Após ter lido os informes qüinqüenais e ter-se encontrado em dias passados pessoalmente com os bispos desse país africano, em visita «ad limina apostolorum», o Papa constatou «a urgência de desenvolver um autêntico dinamismo missionário» nessas Igrejas locais.

«A Igreja não pode privar-se desta missão primordial, que convida a uma exigência fundamental de coerência e de harmonia entre fé e normas éticas», afirmou o Papa em seu discurso pronunciado em francês.

«Para evangelizar verdadeira e profundamente, é necessário converter-se em testemunhas cada vez mais fiéis e confiáveis de Cristo», insistiu.

Faltam «homens de Deus», sobretudo entre os bispos, «preocupados antes de tudo com o anúncio do Evangelho, extraindo da intimidade com Cristo a força para tecer laços cada vez mais intensos de fraternidade e de unidade entre si e com todos», assinalou o bispo de Roma a seus hóspedes.
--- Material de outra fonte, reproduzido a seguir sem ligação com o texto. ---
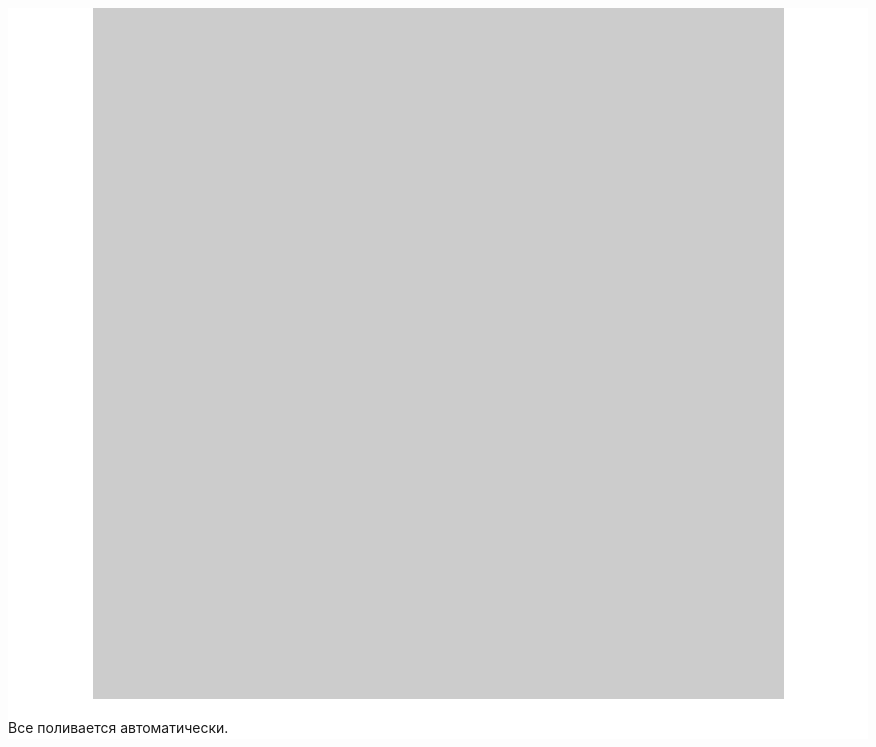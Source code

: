 <a href="https://www.flickr.com/photos/118782975@N05/16813813248" title="DSC03563 by Elevenroute, on Flickr"><img src="/images/bg.png" data-src="https://farm9.staticflickr.com/8728/16813813248_a2cb5bf8b4_b.jpg" width="1000" height="691" alt="DSC03563"></a>

Все поливается автоматически.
Evangelizado há mais de cem anos pelos Missionários do Espírito Santo, o Congo (Brazzaville) experimentou, sobretudo na primeira metade do século passado, um extraordinário número de batizados. Hoje, 58% de seus 3 milhões de habitantes são católicos. Os sacerdotes são aproximadamente 400.

Depois de mais de vinte anos de governos marxistas, a Igreja se comprometeu no processo de reconstrução da sociedade civil congolesa, apoiando a transição ao multipartidarismo, na primeira metade dos anos noventa.

Nos últimos anos, o episcopado não deixou de denunciar os males que afligem o país, desde a miséria e a AIDS até a desagregação das famílias e o aborto, assim como a má gestão das riquezas do subsolo.

Em seu discurso aos prelados desse país, Bento XVI também lançou um chamado aos «cristãos e a toda a população do país a abrir caminhos de reconciliação para que as diferenças étnicas e sociais, vividas no respeito e no amor mútuos, convertam-se em uma riqueza comum e não em um motivo de divisão».